■ Activity: After finding the line containing "cannot be sniffed." below, please output that line and each following one through the line containing "## Get started", exactly as written.

**********

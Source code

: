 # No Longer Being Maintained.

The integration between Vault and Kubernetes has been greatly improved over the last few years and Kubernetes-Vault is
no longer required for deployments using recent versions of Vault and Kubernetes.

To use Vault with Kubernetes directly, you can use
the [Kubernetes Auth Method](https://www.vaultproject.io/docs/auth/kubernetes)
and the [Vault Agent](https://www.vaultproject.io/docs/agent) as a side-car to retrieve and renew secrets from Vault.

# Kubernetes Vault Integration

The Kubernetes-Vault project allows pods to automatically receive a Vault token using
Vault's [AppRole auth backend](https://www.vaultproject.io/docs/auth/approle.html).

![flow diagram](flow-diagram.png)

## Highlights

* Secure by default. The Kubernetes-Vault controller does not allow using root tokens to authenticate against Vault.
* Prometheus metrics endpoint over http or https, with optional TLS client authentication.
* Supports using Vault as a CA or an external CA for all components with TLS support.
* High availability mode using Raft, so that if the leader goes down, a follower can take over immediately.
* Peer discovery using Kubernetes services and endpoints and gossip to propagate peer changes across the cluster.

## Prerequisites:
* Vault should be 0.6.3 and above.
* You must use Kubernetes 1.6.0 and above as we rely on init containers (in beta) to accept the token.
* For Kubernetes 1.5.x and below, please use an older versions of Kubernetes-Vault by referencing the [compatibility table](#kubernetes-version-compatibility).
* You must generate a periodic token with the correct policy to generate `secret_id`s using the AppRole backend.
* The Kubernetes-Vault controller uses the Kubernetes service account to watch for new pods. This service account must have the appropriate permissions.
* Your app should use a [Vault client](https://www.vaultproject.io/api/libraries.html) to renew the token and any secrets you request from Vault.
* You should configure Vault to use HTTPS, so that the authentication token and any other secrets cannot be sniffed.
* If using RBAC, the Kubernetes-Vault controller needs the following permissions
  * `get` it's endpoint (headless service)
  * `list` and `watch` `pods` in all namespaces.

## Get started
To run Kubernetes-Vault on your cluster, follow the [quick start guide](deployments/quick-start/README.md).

**********

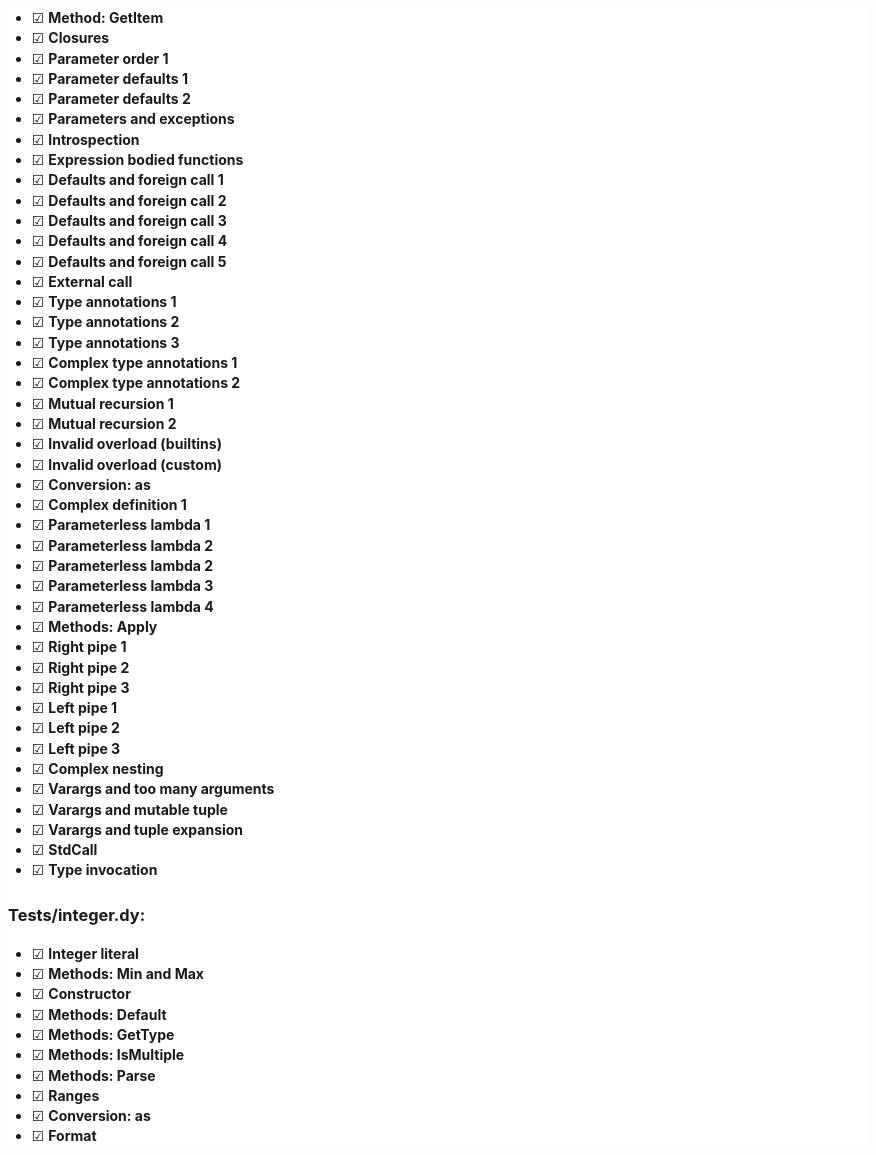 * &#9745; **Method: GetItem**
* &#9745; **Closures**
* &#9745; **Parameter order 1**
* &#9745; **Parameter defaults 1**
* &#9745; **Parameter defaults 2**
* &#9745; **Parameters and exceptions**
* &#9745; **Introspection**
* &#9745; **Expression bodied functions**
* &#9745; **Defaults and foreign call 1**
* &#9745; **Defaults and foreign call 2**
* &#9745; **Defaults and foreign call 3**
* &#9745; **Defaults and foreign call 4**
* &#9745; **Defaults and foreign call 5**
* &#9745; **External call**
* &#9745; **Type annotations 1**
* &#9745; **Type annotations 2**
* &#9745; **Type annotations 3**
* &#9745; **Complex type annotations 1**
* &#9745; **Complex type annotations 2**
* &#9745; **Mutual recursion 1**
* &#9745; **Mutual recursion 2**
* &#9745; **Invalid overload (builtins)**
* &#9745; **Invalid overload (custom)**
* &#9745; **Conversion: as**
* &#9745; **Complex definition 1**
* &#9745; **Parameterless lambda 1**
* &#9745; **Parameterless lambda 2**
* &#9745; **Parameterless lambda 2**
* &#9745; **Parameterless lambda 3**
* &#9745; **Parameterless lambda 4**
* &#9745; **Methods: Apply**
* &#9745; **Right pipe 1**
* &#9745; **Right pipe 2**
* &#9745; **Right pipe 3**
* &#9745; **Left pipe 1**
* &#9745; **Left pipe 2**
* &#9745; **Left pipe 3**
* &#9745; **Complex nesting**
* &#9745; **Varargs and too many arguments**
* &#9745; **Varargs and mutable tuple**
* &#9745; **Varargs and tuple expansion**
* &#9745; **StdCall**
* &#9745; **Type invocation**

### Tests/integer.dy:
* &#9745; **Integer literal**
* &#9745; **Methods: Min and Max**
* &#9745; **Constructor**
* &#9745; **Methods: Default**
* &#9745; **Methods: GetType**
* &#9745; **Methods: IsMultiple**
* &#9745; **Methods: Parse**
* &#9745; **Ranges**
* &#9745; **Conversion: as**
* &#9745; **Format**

**********

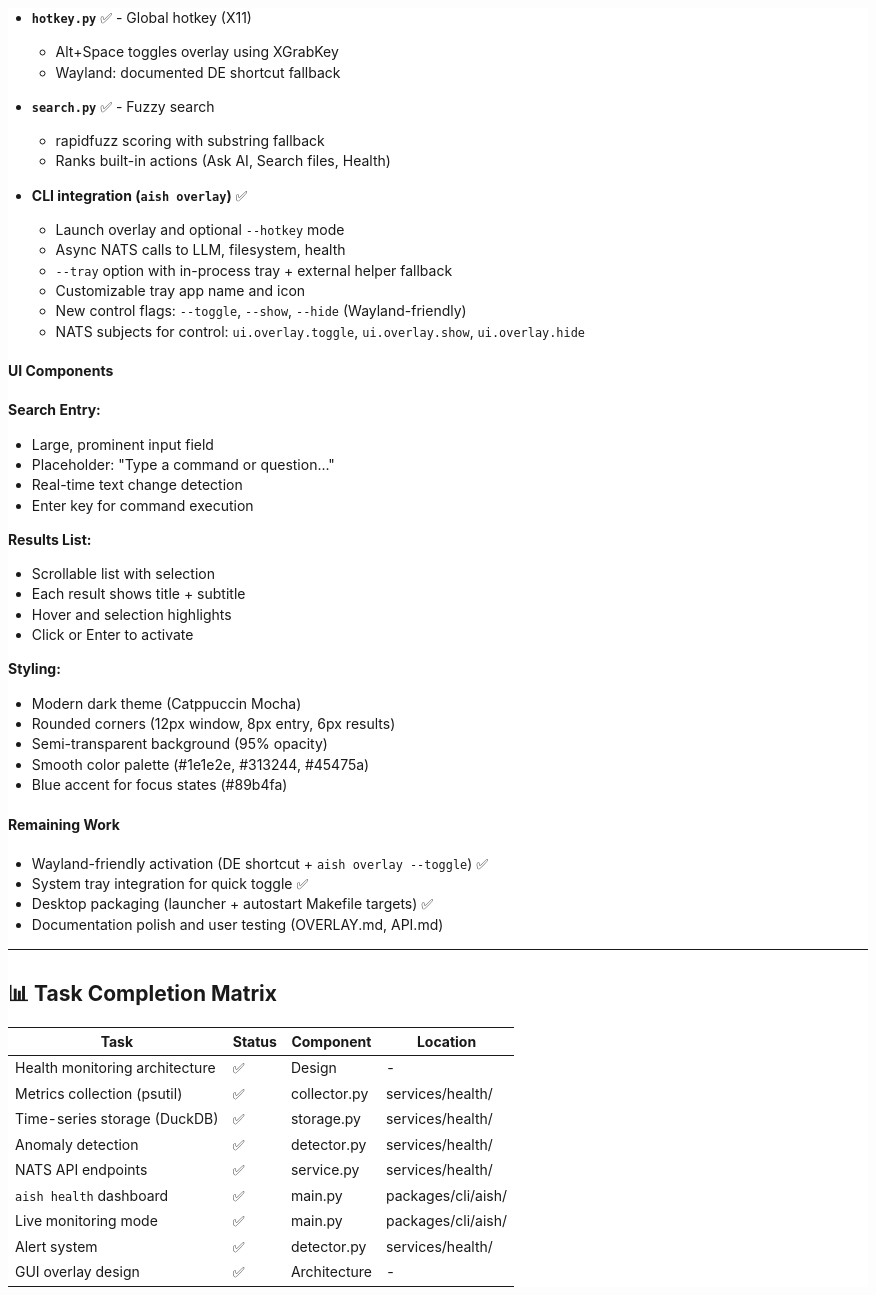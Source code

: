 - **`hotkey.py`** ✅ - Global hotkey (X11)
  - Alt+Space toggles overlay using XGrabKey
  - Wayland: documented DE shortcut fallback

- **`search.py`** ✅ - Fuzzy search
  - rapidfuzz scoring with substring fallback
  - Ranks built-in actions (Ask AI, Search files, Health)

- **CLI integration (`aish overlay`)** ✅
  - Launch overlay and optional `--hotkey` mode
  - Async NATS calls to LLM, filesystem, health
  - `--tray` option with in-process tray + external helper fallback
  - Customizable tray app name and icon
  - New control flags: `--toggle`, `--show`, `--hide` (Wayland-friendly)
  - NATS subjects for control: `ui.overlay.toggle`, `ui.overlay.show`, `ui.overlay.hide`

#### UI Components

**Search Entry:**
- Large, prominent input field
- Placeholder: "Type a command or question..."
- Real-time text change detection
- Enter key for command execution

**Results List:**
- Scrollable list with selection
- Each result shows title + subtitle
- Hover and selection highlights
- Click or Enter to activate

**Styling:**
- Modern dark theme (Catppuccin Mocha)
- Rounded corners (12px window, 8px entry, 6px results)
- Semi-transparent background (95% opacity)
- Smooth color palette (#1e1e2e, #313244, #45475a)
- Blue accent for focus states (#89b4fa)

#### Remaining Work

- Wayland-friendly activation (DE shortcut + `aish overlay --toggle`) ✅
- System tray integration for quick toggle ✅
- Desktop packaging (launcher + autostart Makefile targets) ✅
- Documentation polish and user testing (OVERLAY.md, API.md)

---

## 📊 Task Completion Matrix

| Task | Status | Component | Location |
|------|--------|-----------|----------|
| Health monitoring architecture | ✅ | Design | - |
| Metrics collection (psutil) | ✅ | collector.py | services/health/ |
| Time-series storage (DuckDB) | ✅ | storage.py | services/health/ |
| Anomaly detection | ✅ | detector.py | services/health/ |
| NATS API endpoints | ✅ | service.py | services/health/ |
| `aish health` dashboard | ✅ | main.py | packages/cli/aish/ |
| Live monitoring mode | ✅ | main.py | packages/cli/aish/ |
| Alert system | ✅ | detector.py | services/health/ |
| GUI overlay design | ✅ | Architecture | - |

**********

■ Solution:
* You should configure Vault to use HTTPS, so that the authentication token and any other secrets cannot be sniffed.
* If using RBAC, the Kubernetes-Vault controller needs the following permissions
  * `get` it's endpoint (headless service)
  * `list` and `watch` `pods` in all namespaces.

## Get started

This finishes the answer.